Patient Access Liaison
1 week ago
At Yale New Haven Health, we are committed to a vision that prioritizes integrity, patient-centered care, respect, accountability, and compassion. Every member of our team embodies these values in their daily work.
The Patient Financial Access Specialist plays a crucial role in managing the functions and responsibilities associated with patient financial access. This position involves providing assistance with intricate scheduling across multiple outpatient service areas. Through effective communication and the adept use of technology, the specialist performs a variety of tasks, including accurate patient identification while adhering to safety protocols.
Key responsibilities include obtaining and updating patient demographic and financial information across various computer systems to ensure efficient processing of visits. Acting as a liaison between patients and physicians, the specialist manages appointment and procedure scheduling for both internal and external patient visits. This role requires close collaboration with patients, physicians, and nursing professionals within the clinic environment, ensuring accurate management of complex procedures, physician appointments, and multifaceted services.
The specialist communicates directly with patients and/or physician offices to confirm that all necessary instructions, preparations, or laboratory test requirements are met prior to appointments or procedures. Additionally, the role involves coordinating multiple patient appointments and managing insurance demographics to facilitate appropriate reimbursement for services rendered. The individual will also make informed decisions regarding exams ordered in relation to medical necessity and follow up with patients or physicians when a waiver or ABN is necessary.

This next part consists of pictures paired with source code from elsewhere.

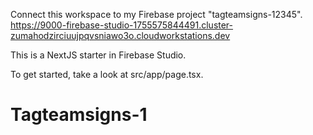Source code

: Connect this workspace to my Firebase project "tagteamsigns-12345".
https://9000-firebase-studio-1755575844491.cluster-zumahodzirciuujpqvsniawo3o.cloudworkstations.dev

This is a NextJS starter in Firebase Studio.

To get started, take a look at src/app/page.tsx.
# Tagteamsigns-1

A strong focus on detail, specificity, and accuracy is essential, particularly concerning procedures, appointments, and supporting documentation, all while demonstrating exceptional patient sensitivity and compassion. The position demands a commitment to service excellence, representing the organization positively at all times.
Responsibilities
1. Patient Throughput: Ensure all necessary information from referring physicians is provided to third-party payers for reimbursement of outpatient services. 2. Insurance: Exhibit a solid understanding of various insurance options and accurately complete insurance entries to satisfy billing requirements. 3. Complex Appointment Scheduling: Coordinate and support tasks related to patient appointment scheduling. 4. Resource Management/Quality Assurance: Collaborate with supervisors to provide support across outpatient service departments and maintain skillsets. 5. Customer Service: Uphold service excellence standards to guarantee a positive patient experience. 6. Template Management: Work with clinical staff to maintain scheduling templates within the system. 7. Additional Duties: Review and update training materials and provide training to other staff members as needed.
Qualifications
EDUCATION: High school diploma or GED required; associate degree preferred.
EXPERIENCE: Two to three years of experience in a customer service environment, preferably in a hospital or physician office setting, with a focus on registration, scheduling, and medical insurance.
SPECIAL SKILLS: Self-directed, organized, and team-oriented with a strong ability to educate and advocate for patients. Must possess excellent interpersonal skills, critical thinking, and problem-solving abilities. Proficiency in various computer systems is required, along with effective communication skills.